In an interview with the U.S. magazine The Nation, president of Iraq’s Kurdistan Regional Government (KRG) Masoud Barzani had an interesting answer when asked if a planned referendum on the region’s independence from Baghdad would take place in 2016. His answer? “Inshallah,” Arabic for “God willing.”
“Inshallah” has a variety of interpretations depending on the context. It’s not uncommon for Arab taxi drivers to respond with the phrase when asked where a place is, or if they have change for larger bills. Sometimes it’s closer to yes, sometimes closer to no; sometimes it means hopefully.
So what did Barzani mean when he said “inshallah?” The Nation’s article on the Barzani interview published yesterday on May 18th. In the interview, he declared that the borders drawn by the Sykes-Picot agreement-which defined much of the modern Middle East including Iraq-were “the mistake of the century.” The article further notes he has called for independence since Daesh (ISIS) swept through Iraq in 2014.

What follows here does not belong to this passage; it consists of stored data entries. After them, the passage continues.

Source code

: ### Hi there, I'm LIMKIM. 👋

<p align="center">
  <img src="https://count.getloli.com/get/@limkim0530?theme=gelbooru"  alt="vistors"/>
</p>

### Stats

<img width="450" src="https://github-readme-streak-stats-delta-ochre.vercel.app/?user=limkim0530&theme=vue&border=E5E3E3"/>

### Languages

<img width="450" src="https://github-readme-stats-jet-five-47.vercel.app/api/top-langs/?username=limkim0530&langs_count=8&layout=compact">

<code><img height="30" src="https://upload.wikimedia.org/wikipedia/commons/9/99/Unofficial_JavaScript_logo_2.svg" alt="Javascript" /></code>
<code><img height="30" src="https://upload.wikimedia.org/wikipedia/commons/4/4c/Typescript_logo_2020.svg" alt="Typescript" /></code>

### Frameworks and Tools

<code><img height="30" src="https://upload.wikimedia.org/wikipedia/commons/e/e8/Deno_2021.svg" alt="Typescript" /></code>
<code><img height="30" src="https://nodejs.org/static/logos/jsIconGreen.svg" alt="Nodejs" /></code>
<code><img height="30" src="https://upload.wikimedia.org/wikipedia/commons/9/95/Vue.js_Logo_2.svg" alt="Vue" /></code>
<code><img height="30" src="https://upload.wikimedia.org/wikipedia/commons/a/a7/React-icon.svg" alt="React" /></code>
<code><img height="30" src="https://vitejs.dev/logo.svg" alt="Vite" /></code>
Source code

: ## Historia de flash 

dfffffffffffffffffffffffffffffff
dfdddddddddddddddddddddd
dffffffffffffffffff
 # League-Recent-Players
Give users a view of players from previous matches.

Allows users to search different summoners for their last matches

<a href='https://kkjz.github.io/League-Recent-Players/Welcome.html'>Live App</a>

This is not the first time a prominent political leader has answered “inshallah” when asked an important question. When asked if a deal on Iran’s nuclear program was possible during negotiations between the U.S. and Iran, U.S. secretary of state John Kerry reportedly said “inshallah” in 2015.
The Iran deal was eventually struck on July 14th, 2015. So did Kerry mean yes when he uttered the common Arabic phrase? Will Kurdish independence go through too? Only time will tell, inshallah.